─── Input material ───

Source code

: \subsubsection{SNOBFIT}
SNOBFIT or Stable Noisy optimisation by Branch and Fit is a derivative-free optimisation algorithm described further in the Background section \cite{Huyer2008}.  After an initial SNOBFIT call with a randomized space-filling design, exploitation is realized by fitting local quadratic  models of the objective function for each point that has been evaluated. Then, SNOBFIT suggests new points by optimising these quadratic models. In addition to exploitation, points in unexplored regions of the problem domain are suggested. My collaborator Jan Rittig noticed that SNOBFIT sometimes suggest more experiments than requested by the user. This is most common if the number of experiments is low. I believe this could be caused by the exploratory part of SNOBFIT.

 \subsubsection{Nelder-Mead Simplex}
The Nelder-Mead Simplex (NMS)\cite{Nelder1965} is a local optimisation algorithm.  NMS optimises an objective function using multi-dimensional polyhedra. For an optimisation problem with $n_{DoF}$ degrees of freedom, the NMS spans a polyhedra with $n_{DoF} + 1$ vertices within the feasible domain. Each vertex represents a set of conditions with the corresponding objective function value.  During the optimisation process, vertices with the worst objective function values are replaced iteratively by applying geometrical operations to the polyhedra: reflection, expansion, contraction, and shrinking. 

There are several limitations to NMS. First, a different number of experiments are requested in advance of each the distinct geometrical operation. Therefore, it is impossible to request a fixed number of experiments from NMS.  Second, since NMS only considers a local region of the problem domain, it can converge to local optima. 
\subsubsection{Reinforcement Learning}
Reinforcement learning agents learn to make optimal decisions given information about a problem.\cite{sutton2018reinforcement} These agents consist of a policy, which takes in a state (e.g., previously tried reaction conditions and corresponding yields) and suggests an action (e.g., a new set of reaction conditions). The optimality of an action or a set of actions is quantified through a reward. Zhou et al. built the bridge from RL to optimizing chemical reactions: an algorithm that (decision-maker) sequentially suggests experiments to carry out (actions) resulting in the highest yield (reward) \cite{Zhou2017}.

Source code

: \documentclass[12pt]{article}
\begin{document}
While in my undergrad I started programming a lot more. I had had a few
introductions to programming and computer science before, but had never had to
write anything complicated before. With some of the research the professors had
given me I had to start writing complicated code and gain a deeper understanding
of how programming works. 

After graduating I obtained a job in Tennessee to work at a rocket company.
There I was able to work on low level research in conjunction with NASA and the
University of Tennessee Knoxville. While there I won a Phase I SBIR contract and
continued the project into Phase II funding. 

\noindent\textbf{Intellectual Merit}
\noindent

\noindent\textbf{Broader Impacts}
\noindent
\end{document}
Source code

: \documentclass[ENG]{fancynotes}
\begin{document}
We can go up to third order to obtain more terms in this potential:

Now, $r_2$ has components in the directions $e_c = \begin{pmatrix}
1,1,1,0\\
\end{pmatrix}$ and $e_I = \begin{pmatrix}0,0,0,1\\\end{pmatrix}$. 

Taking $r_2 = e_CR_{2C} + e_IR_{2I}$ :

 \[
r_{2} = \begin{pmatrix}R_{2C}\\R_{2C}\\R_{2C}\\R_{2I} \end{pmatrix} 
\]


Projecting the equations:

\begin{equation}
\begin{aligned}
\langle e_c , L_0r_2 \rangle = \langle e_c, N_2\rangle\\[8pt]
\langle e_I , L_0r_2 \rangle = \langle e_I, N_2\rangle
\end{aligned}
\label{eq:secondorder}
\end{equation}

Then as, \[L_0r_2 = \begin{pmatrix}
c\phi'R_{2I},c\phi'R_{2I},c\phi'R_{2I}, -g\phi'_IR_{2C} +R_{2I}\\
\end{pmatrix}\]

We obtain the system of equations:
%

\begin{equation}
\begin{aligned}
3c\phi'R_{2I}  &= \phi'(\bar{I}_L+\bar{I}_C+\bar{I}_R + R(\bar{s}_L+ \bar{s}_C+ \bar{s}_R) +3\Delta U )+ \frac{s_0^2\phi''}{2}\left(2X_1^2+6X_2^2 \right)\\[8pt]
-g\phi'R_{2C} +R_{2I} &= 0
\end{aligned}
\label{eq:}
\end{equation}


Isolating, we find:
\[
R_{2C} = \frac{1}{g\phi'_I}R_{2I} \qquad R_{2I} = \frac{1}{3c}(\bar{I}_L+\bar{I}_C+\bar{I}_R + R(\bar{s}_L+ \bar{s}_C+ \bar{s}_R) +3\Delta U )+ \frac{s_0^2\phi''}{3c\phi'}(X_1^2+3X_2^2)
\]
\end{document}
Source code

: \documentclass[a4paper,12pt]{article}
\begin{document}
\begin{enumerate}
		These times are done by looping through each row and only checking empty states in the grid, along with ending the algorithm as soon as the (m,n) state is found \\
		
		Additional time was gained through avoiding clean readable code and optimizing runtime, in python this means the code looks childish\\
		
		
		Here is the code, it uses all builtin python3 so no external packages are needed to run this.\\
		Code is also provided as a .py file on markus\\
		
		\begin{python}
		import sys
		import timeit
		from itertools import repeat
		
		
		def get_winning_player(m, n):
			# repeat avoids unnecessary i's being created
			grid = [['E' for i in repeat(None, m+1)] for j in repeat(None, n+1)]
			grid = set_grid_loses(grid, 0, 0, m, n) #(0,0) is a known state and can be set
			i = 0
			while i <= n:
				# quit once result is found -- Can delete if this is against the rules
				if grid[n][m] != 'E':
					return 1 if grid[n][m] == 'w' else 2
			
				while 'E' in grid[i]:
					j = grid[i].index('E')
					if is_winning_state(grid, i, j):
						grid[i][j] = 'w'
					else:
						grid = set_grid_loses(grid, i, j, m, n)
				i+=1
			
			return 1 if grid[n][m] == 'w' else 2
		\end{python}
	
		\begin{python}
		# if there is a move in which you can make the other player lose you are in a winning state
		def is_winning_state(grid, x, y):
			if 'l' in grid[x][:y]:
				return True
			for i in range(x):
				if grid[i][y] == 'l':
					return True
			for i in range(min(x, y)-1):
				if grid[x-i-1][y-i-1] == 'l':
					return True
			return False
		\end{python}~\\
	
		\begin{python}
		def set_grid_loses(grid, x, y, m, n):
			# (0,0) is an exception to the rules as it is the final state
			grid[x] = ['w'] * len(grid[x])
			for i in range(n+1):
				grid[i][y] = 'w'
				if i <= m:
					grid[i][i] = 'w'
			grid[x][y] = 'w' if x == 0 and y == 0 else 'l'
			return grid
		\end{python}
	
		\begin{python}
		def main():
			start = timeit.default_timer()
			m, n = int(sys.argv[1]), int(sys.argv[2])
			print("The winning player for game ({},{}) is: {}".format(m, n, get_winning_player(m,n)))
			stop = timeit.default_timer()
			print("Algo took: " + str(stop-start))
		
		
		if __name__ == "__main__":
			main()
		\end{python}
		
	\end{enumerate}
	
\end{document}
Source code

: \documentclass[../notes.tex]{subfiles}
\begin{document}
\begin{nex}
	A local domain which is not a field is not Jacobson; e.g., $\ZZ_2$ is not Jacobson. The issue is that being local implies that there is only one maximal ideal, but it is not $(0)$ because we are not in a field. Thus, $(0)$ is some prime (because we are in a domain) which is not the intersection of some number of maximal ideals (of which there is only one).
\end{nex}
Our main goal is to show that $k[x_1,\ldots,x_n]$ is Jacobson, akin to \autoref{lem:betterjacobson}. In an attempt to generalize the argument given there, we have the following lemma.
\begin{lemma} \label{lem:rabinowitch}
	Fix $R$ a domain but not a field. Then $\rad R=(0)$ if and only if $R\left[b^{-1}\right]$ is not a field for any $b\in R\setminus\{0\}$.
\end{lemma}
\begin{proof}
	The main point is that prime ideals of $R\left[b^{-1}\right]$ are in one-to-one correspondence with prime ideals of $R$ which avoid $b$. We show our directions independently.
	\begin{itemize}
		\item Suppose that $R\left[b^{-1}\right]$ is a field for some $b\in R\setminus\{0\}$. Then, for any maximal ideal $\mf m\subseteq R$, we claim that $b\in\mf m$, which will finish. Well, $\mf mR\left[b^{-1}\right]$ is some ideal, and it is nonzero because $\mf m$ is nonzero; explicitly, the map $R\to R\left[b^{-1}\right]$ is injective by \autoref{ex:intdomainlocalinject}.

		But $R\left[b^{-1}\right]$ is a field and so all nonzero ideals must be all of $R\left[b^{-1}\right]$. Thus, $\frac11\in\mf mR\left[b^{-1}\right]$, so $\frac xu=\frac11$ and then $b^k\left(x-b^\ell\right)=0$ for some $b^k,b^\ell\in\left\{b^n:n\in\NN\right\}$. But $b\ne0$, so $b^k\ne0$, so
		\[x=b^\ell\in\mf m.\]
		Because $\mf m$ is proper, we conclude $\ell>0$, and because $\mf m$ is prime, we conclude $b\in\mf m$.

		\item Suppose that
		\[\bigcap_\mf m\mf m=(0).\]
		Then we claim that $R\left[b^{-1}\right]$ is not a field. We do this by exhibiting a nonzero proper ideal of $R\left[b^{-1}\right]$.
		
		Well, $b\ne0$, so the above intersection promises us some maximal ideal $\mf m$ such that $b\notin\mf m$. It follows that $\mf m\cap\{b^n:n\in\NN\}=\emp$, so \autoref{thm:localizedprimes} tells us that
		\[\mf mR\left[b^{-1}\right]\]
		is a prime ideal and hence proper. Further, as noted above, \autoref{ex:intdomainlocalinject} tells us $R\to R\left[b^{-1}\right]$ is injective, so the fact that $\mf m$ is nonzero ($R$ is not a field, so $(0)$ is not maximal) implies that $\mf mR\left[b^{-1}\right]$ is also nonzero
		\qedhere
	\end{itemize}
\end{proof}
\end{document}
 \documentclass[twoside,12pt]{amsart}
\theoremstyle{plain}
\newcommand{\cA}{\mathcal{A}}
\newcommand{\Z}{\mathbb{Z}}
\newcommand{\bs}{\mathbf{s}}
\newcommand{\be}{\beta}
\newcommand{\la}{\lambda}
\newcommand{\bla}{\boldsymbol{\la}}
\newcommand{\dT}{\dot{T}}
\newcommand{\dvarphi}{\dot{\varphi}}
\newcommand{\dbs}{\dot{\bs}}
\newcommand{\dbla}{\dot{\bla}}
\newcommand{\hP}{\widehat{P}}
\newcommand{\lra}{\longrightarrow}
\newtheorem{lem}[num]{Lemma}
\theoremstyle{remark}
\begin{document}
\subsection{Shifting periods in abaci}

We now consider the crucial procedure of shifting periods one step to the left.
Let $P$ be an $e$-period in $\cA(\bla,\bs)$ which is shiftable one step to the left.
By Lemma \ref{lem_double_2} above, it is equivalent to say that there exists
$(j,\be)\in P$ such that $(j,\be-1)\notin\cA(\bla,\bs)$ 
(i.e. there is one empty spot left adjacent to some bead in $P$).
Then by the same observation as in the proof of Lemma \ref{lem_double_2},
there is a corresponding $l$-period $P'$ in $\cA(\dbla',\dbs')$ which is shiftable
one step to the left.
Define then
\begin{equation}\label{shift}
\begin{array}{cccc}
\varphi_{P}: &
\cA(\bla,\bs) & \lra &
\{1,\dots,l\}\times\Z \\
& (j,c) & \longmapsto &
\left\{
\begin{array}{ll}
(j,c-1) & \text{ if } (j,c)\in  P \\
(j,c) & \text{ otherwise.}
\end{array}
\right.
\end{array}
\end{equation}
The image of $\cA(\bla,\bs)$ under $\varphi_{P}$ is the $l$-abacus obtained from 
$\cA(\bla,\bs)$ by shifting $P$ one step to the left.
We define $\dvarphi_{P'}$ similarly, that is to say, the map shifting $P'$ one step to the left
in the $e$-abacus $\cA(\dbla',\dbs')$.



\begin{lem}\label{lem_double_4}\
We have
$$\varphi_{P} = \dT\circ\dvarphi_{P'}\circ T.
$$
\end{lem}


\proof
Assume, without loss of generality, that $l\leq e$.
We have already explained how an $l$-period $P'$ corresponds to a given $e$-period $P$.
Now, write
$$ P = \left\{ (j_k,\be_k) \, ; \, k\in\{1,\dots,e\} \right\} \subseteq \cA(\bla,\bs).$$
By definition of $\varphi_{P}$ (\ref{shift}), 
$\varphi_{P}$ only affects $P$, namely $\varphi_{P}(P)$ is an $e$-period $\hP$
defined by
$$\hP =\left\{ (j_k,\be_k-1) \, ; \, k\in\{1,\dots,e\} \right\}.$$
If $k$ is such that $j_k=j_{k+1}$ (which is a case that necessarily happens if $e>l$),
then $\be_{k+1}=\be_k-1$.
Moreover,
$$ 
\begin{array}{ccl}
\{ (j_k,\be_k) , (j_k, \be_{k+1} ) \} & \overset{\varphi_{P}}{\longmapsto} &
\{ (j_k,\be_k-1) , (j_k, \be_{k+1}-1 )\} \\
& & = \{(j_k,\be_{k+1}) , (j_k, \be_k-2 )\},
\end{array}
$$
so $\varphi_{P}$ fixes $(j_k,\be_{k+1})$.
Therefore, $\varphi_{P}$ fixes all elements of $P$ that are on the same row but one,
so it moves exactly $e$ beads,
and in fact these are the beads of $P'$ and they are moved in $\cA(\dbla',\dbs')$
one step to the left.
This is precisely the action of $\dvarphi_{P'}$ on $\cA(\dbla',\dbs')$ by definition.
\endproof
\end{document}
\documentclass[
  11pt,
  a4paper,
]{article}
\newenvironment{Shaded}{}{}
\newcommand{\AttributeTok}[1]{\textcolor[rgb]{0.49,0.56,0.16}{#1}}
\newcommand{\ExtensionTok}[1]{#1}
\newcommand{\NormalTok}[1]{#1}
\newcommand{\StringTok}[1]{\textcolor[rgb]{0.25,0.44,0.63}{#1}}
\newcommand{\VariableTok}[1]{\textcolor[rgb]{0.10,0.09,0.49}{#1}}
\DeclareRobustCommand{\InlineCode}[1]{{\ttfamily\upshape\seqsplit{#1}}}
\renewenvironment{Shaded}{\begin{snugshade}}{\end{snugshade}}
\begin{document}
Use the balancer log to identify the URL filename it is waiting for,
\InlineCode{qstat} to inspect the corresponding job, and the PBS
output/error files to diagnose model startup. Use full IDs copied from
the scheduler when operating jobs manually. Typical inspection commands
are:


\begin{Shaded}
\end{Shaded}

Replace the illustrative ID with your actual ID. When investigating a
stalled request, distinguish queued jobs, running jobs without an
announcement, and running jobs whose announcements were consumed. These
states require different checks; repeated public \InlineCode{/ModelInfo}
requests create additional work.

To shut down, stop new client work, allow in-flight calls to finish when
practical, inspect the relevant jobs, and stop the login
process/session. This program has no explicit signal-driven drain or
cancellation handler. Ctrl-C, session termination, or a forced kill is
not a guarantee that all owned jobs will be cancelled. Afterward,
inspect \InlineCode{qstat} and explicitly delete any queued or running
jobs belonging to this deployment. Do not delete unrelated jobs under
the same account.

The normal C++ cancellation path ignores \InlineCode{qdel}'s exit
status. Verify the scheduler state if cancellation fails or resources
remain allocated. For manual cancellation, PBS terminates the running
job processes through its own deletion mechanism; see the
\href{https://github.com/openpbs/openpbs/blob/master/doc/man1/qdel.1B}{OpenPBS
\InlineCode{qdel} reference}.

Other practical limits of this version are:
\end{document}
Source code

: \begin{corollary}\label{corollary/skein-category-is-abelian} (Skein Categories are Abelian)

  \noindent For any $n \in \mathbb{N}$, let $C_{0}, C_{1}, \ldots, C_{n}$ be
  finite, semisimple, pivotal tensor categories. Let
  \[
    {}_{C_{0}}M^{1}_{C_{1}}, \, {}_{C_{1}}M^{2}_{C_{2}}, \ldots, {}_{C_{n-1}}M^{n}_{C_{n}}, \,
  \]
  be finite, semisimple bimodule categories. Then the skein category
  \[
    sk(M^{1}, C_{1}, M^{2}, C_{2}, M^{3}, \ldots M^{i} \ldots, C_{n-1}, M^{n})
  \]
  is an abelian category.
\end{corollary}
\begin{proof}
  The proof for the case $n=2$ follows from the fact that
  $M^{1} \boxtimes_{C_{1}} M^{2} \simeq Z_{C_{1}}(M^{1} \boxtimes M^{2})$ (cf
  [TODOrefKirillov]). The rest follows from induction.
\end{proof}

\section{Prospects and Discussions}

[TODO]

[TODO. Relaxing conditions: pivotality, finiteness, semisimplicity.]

───

● Problem description:
Note how many lines in the listing above contain the word "textcolor" and give only that number.

● Reply to the exercise:
3